From the results in Table 3, the triazine peroxide derivative of the present invention, the polymerization initiator mixture containing the α-hydroxyketone-based photopolymerization initiator, and the polymerizable composition containing the compound have excellent deep curability with respect to light. It is clear that it is characterized by having both surface curability and surface curability. Further, the polymerization initiator composition of the present invention is obtained by combining two or more different light sources, that is, a light source that emits light having a long wavelength such as a wavelength of 365 nm and a light source that emits light having a wavelength shorter than 365 nm.

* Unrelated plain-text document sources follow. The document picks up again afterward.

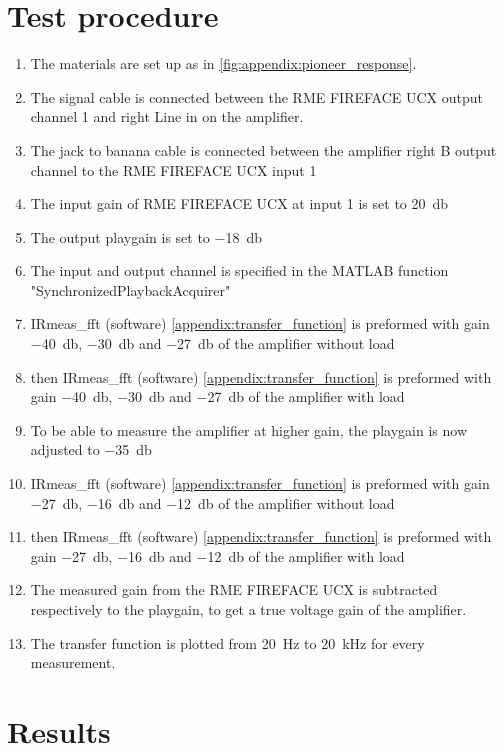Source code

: \section*{Test procedure}


\begin{enumerate}
\item The materials are set up as in \autoref{fig:appendix:pioneer_response}.
\item The signal cable is connected between the RME FIREFACE UCX output channel 1 and right Line in on the amplifier.
\item The jack to banana cable is connected between the amplifier right B output channel to the  RME FIREFACE UCX input 1 
\item The input gain of RME FIREFACE UCX at input 1 is set to \SI{20}{\decibel}
\item The output playgain is set to \SI{-18}{\decibel}
\item The input and output channel is specified in the MATLAB function "SynchronizedPlaybackAcquirer" 
\item IRmeas_fft (software) \autoref{appendix:transfer_function} is preformed with gain \SI{-40}{\decibel}, \SI{-30}{\decibel} and \SI{-27}{\decibel} of the amplifier without load 
\item then IRmeas_fft (software) \autoref{appendix:transfer_function} is preformed with gain \SI{-40}{\decibel}, \SI{-30}{\decibel} and \SI{-27}{\decibel} of the amplifier with load 
\item To be able to measure the amplifier at higher gain, the playgain is now adjusted to \SI{-35}{\decibel}
\item  IRmeas_fft (software) \autoref{appendix:transfer_function} is preformed with gain \SI{-27}{\decibel}, \SI{-16}{\decibel} and \SI{-12}{\decibel} of the amplifier without load
\item then IRmeas_fft (software) \autoref{appendix:transfer_function} is preformed with gain \SI{-27}{\decibel}, \SI{-16}{\decibel} and \SI{-12}{\decibel} of the amplifier with load
\item The measured gain from the RME FIREFACE UCX is subtracted respectively to the playgain, to get a true voltage gain of the amplifier.
\item The transfer function is plotted from \SI{20}{\hertz} to \SI{20}{\kilo\hertz} for every measurement.

\end{enumerate}

\section*{Results}



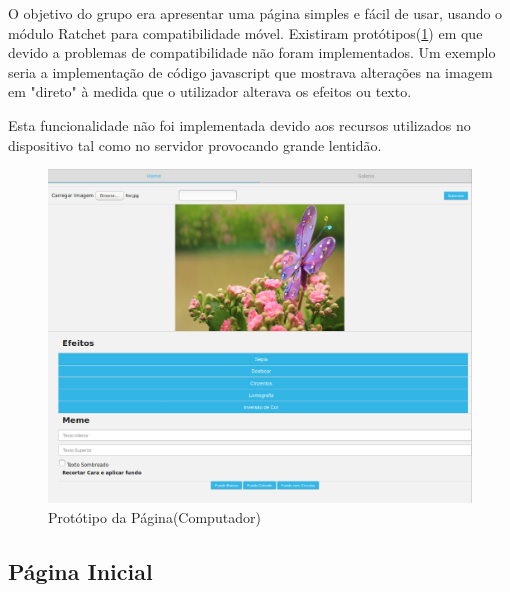 \documentclass{report}
\begin{document}
O objetivo do grupo era apresentar uma página simples e fácil de usar, usando o módulo Ratchet para compatibilidade móvel. Existiram protótipos(\ref{ProtPag}) em que devido a problemas de compatibilidade não foram implementados. Um exemplo seria a implementação de código javascript que mostrava alterações na imagem em "direto" à medida que o utilizador alterava os efeitos ou texto. 

Esta funcionalidade não foi implementada devido aos recursos utilizados no dispositivo tal como no servidor provocando grande lentidão.
\begin{figure}[b]
 \center
 \includegraphics[scale=0.5]{prototype.png}
 \caption{Protótipo da Página(Computador)}
 \label{ProtPag}
\end{figure}



\subsection{Página Inicial}
\end{document}

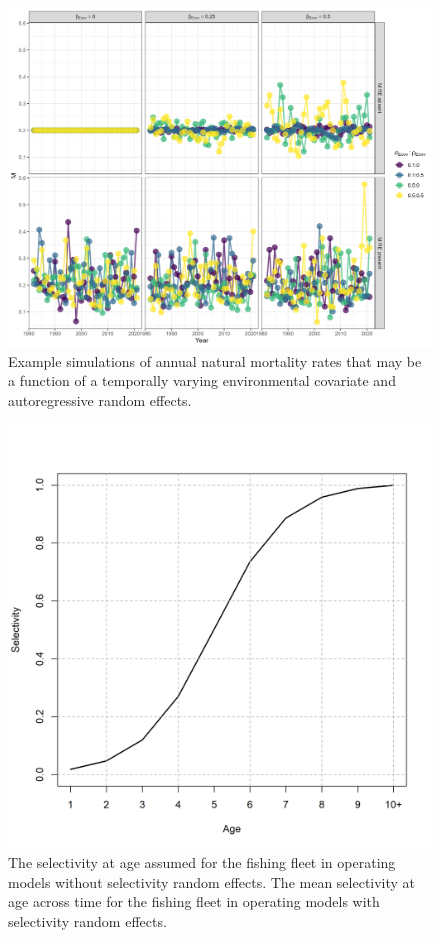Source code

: \documentclass[
  12pt,
]{article}
\begin{document}
\begin{landscape}
\begin{figure}
\caption{Example simulations of annual natural mortality rates that may be a function of a temporally varying environmental covariate and autoregressive random effects.}\label{M_example}
\begin{center}
\includegraphics[width = \textwidth]{M_example.png}
\end{center}
\end{figure}
\end{landscape}

\begin{figure}
\caption{The selectivity at age assumed for the fishing fleet in operating models without selectivity random effects. The mean selectivity at age across time for the fishing fleet in operating models with selectivity random effects.}\label{om_mean_selectivity}
\begin{center}
\includegraphics[width = \textwidth]{om_mean_selectivity.png}
\end{center}
\end{figure}
\end{document}

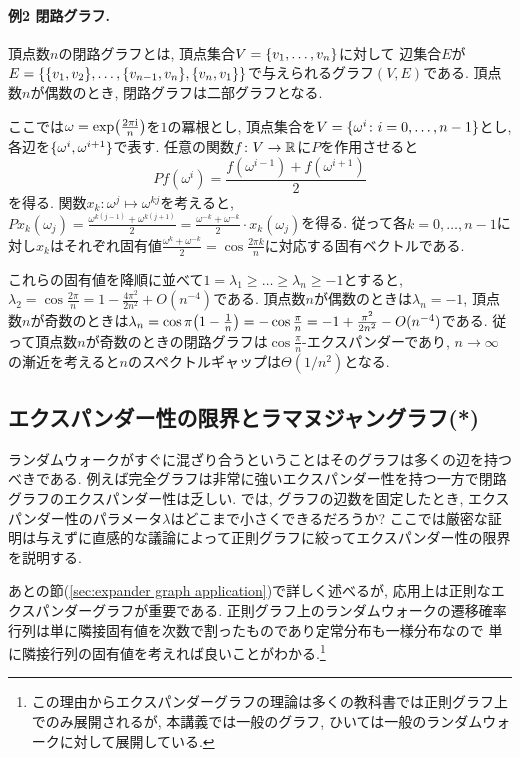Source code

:\paragraph*{例2 閉路グラフ.}
頂点数$n$の閉路グラフとは, 頂点集合$V=\lbrace v_1,\dots,v_n\rbrace$に対して
辺集合$E$が$E = \lbrace\lbrace v_1,v_2\rbrace,\dots,\lbrace v_{n-1},v_n\rbrace, \lbrace v_n,v_1\rbrace\rbrace$で与えられるグラフ$(V,E)$である.
頂点数$n$が偶数のとき, 閉路グラフは二部グラフとなる.

ここでは$\omega = \exp\rbra*{\frac{2\pi \mathrm{i}}{n}}$を$1$の冪根とし,
頂点集合を$V=\lbrace\omega^i \colon i=0,\dots,n-1\rbrace$とし, 各辺を$\lbrace\omega^i,\omega^{i+1}\rbrace$で表す.
任意の関数$f\colon V\to \mathbb{R}$に$P$を作用させると
\[ Pf(\omega^i) = \frac{f(\omega^{i-1}) + f(\omega^{i+1})}{2}\]
を得る.
関数$x_k\colon \omega^j \mapsto \omega^{kj}$を考えると,
$Px_k (\omega_j) = \frac{\omega^{k(j-1)} + \omega^{k(j+1)}}{2} = \frac{\omega^{-k}+\omega^{-k}}{2}\cdot x_k(\omega_j)$を得る.
従って各$k=0,\dots,n-1$に対し$x_k$はそれぞれ固有値$\frac{\omega^k + \omega^{-k}}{2} = \cos\frac{2\pi k}{n}$に対応する固有ベクトルである.

これらの固有値を降順に並べて$1=\lambda_1\ge \dots\ge \lambda_n\ge-1$とすると,
$\lambda_2 = \cos\frac{2\pi}{n} = 1-\frac{4\pi^2}{2n^2} + O(n^{-4})$である.
頂点数$n$が偶数のときは$\lambda_n = -1$,
頂点数$n$が奇数のときは$\lambda_n = \cos\pi\rbra*{1 - \frac{1}{n}} = -\cos\frac{\pi}{n} = -1 + \frac{\pi^2}{2n^2} - O(n^{-4})$である.
従って頂点数$n$が奇数のときの閉路グラフは$\cos\frac{\pi}{n}$-エクスパンダーであり,
$n\to\infty$の漸近を考えると$n$のスペクトルギャップは$\Theta(1/n^2)$となる.

\subsection{エクスパンダー性の限界とラマヌジャングラフ(*)}
ランダムウォークがすぐに混ざり合うということはそのグラフは多くの辺を持つべきである.
例えば完全グラフは非常に強いエクスパンダー性を持つ一方で閉路グラフのエクスパンダー性は乏しい.
では, グラフの辺数を固定したとき, エクスパンダー性のパラメータ$\lambda$はどこまで小さくできるだろうか?
ここでは厳密な証明は与えずに直感的な議論によって正則グラフに絞ってエクスパンダー性の限界を説明する.

あとの節(\cref{sec:expander graph application})で詳しく述べるが,
応用上は正則なエクスパンダーグラフが重要である.
正則グラフ上のランダムウォークの遷移確率行列は単に隣接固有値を次数で割ったものであり定常分布も一様分布なので
単に隣接行列の固有値を考えれば良いことがわかる.\footnote{この理由からエクスパンダーグラフの理論は多くの教科書では正則グラフ上でのみ展開されるが, 本講義では一般のグラフ, ひいては一般のランダムウォークに対して展開している.}

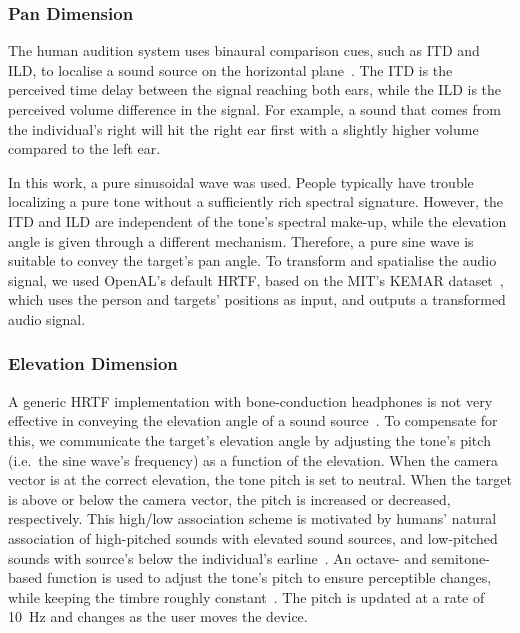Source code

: \documentclass[acmsmall]{acmart}
\begin{document}
\subsubsection{Pan Dimension}

The human audition system uses binaural comparison cues, such as ITD and ILD, to localise a sound source on the horizontal plane~\citep{blauert1969sound,lock2019bone}.
The ITD is the perceived time delay between the signal reaching both ears, while the ILD is the perceived volume difference in the signal.
For example, a sound that comes from the individual's right will hit the right ear first with a slightly higher volume compared to the left ear.

In this work, a pure sinusoidal wave was used. 
People typically have trouble localizing a pure tone without a sufficiently rich spectral signature.
However, the ITD and ILD are independent of the tone's spectral make-up, while the elevation angle is given through a different mechanism.
Therefore, a pure sine wave is suitable to convey the target's pan angle.
To transform and spatialise the audio signal, we used OpenAL's default HRTF, based on the MIT's KEMAR dataset~\citep{hiebert2005openal}, which uses the person and targets' positions as input, and outputs a transformed audio signal.

\subsubsection{Elevation Dimension}

A generic HRTF implementation with bone-conduction headphones is not very effective in conveying the elevation angle of a sound source~\citep{macdonald2006spatial,schonstein2008comparison,lock2019bone}.
To compensate for this, we communicate the target's elevation angle by adjusting the tone's pitch (i.e.\ the sine wave's frequency) as a function of the elevation. 
When the camera vector is at the correct elevation, the tone pitch is set to neutral.
When the target is above or below the camera vector, the pitch is increased or decreased, respectively.
This high/low association scheme is motivated by humans' natural association of high-pitched sounds with elevated sound sources, and low-pitched sounds with source's below the individual's earline~\citep{pratt1930spatial,blauert1997spatial}.
An octave- and semitone-based function is used to adjust the tone's pitch to ensure perceptible changes, while keeping the timbre roughly constant~\citep{shepard1964circularity}.
The pitch is updated at a rate of \SI{10}{\hertz} and changes as the user moves the device.
\end{document}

It has excellent deep curability and surface curability in the process of light irradiation.

Claims (4)

General formula (1):

(In the formula (1), R ¹ and R ² independently represent a methyl group or an ethyl group. R ³ has an aliphatic hydrocarbon group having 1 to 5 carbon atoms or a carbon number which may have an alkyl group. Represents an aromatic hydrocarbon group of 6-9. X is an aryl group represented by the following general formula (2): Ar ¹ , Ar ² , Ar ³ or Ar ^4. n represents an integer from 0 to 2. .)

(In the formula (2), m represents an integer from 0 to 3. R ⁴ is an independent substituent and is an alkyl group having 1 to 6 carbon atoms, and the general formula (3): R ⁵ -Y-. Represents a substituent, a nitro group, or a cyano group. The Y represents an oxygen atom or a sulfur atom. The ^R5 is any of an ether bond, a thioether bond, and a hydroxyl group at the terminal in the carbon skeleton. It represents a hydrocarbon group having 1 to 6 carbon atoms which may have one or more, or an aromatic hydrocarbon group having 6 to 9 carbon atoms which may have an alkyl group, or ^R4 is adjacent. The triazineperoxide derivative represented by the above general formula (3): R5-Y— may form a ^5- to 6-membered ring.
Contains α-hydroxyketone-based photopolymerization initiator,
A polymerization initiator mixture, wherein the triazine peroxide derivative is 60% by mass or more and 95% by mass or less, and the α-hydroxyketone-based photopolymerization initiator is 5% by mass or more and 40% by mass or less. A polymerizable composition comprising the polymerization initiator mixture according to claim 1 and a radically polymerizable compound. A cured product, which is formed from the polymerizable composition according to claim 2. A method for producing a cured product, which comprises a step of irradiating the polymerizable composition according to claim 2 with an active energy ray.